WORK TO BE COMPLETED:
Give every entry again precisely as it appears.

RECORD SET:
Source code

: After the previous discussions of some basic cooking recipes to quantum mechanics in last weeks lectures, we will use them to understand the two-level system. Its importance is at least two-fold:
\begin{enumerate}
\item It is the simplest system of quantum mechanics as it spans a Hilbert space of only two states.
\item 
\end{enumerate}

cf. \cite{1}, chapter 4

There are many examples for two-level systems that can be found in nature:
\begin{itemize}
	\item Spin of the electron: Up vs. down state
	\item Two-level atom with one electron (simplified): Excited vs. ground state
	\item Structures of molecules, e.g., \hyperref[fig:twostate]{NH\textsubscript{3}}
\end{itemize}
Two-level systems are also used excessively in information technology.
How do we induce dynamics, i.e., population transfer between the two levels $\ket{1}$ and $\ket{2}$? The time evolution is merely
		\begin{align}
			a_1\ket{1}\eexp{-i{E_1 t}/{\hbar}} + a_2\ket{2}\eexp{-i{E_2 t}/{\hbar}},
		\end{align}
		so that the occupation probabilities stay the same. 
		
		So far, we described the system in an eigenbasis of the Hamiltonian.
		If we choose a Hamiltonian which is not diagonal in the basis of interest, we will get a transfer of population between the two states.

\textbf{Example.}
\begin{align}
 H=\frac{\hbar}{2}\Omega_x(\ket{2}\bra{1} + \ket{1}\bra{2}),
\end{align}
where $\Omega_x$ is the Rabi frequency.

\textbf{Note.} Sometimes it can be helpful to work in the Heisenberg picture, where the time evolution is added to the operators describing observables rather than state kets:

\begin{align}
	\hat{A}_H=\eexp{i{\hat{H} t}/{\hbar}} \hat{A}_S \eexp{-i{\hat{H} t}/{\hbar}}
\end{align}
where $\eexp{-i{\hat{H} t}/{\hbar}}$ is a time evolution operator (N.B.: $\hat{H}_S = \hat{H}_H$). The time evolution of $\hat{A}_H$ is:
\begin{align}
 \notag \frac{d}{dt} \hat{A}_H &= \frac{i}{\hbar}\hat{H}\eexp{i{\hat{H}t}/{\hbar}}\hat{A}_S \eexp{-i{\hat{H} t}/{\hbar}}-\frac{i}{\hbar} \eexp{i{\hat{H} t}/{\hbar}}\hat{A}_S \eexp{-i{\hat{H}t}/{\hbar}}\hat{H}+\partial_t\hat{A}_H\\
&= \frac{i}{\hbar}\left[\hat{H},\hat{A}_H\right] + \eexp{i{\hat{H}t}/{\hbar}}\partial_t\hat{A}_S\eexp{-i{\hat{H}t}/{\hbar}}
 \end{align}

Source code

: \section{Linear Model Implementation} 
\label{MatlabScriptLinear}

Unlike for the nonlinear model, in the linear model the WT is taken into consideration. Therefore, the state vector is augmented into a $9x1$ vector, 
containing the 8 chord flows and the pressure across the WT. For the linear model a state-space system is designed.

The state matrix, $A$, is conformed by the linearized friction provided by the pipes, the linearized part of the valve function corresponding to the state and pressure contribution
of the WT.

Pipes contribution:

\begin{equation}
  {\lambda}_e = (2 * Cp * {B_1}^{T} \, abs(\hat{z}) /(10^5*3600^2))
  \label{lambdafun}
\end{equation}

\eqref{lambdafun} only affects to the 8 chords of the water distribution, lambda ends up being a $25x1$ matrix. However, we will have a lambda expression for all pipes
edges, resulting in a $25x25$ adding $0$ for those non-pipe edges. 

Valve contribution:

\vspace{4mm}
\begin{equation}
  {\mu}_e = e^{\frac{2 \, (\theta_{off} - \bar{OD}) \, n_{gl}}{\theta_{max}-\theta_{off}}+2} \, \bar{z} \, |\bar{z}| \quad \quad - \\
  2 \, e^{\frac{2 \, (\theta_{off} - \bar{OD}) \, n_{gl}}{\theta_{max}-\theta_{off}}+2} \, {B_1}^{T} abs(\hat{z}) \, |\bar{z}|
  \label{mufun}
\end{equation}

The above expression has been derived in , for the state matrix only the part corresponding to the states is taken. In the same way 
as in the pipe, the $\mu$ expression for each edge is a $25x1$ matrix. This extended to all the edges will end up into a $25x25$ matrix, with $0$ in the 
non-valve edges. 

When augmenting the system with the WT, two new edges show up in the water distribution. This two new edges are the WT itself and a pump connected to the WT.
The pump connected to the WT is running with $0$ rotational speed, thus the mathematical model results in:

RESULT:
Source code

: After the previous discussions of some basic cooking recipes to quantum mechanics in last weeks lectures, we will use them to understand the two-level system. Its importance is at least two-fold:
\begin{enumerate}
\item It is the simplest system of quantum mechanics as it spans a Hilbert space of only two states.
\item 
\end{enumerate}

cf. \cite{1}, chapter 4

There are many examples for two-level systems that can be found in nature:
\begin{itemize}
	\item Spin of the electron: Up vs. down state
	\item Two-level atom with one electron (simplified): Excited vs. ground state
	\item Structures of molecules, e.g., \hyperref[fig:twostate]{NH\textsubscript{3}}
\end{itemize}
Two-level systems are also used excessively in information technology.
How do we induce dynamics, i.e., population transfer between the two levels $\ket{1}$ and $\ket{2}$? The time evolution is merely
		\begin{align}
			a_1\ket{1}\eexp{-i{E_1 t}/{\hbar}} + a_2\ket{2}\eexp{-i{E_2 t}/{\hbar}},
		\end{align}
		so that the occupation probabilities stay the same. 
		
		So far, we described the system in an eigenbasis of the Hamiltonian.
		If we choose a Hamiltonian which is not diagonal in the basis of interest, we will get a transfer of population between the two states.

\textbf{Example.}
\begin{align}
 H=\frac{\hbar}{2}\Omega_x(\ket{2}\bra{1} + \ket{1}\bra{2}),
\end{align}
where $\Omega_x$ is the Rabi frequency.

\textbf{Note.} Sometimes it can be helpful to work in the Heisenberg picture, where the time evolution is added to the operators describing observables rather than state kets:

\begin{align}
	\hat{A}_H=\eexp{i{\hat{H} t}/{\hbar}} \hat{A}_S \eexp{-i{\hat{H} t}/{\hbar}}
\end{align}
where $\eexp{-i{\hat{H} t}/{\hbar}}$ is a time evolution operator (N.B.: $\hat{H}_S = \hat{H}_H$). The time evolution of $\hat{A}_H$ is:
\begin{align}
 \notag \frac{d}{dt} \hat{A}_H &= \frac{i}{\hbar}\hat{H}\eexp{i{\hat{H}t}/{\hbar}}\hat{A}_S \eexp{-i{\hat{H} t}/{\hbar}}-\frac{i}{\hbar} \eexp{i{\hat{H} t}/{\hbar}}\hat{A}_S \eexp{-i{\hat{H}t}/{\hbar}}\hat{H}+\partial_t\hat{A}_H\\
&= \frac{i}{\hbar}\left[\hat{H},\hat{A}_H\right] + \eexp{i{\hat{H}t}/{\hbar}}\partial_t\hat{A}_S\eexp{-i{\hat{H}t}/{\hbar}}
 \end{align}

Source code

: \section{Linear Model Implementation} 
\label{MatlabScriptLinear}

Unlike for the nonlinear model, in the linear model the WT is taken into consideration. Therefore, the state vector is augmented into a $9x1$ vector, 
containing the 8 chord flows and the pressure across the WT. For the linear model a state-space system is designed.

The state matrix, $A$, is conformed by the linearized friction provided by the pipes, the linearized part of the valve function corresponding to the state and pressure contribution
of the WT.

Pipes contribution:

\begin{equation}
  {\lambda}_e = (2 * Cp * {B_1}^{T} \, abs(\hat{z}) /(10^5*3600^2))
  \label{lambdafun}
\end{equation}

\eqref{lambdafun} only affects to the 8 chords of the water distribution, lambda ends up being a $25x1$ matrix. However, we will have a lambda expression for all pipes
edges, resulting in a $25x25$ adding $0$ for those non-pipe edges. 

Valve contribution:

\vspace{4mm}
\begin{equation}
  {\mu}_e = e^{\frac{2 \, (\theta_{off} - \bar{OD}) \, n_{gl}}{\theta_{max}-\theta_{off}}+2} \, \bar{z} \, |\bar{z}| \quad \quad - \\
  2 \, e^{\frac{2 \, (\theta_{off} - \bar{OD}) \, n_{gl}}{\theta_{max}-\theta_{off}}+2} \, {B_1}^{T} abs(\hat{z}) \, |\bar{z}|
  \label{mufun}
\end{equation}

The above expression has been derived in , for the state matrix only the part corresponding to the states is taken. In the same way 
as in the pipe, the $\mu$ expression for each edge is a $25x1$ matrix. This extended to all the edges will end up into a $25x25$ matrix, with $0$ in the 
non-valve edges. 

When augmenting the system with the WT, two new edges show up in the water distribution. This two new edges are the WT itself and a pump connected to the WT.
The pump connected to the WT is running with $0$ rotational speed, thus the mathematical model results in:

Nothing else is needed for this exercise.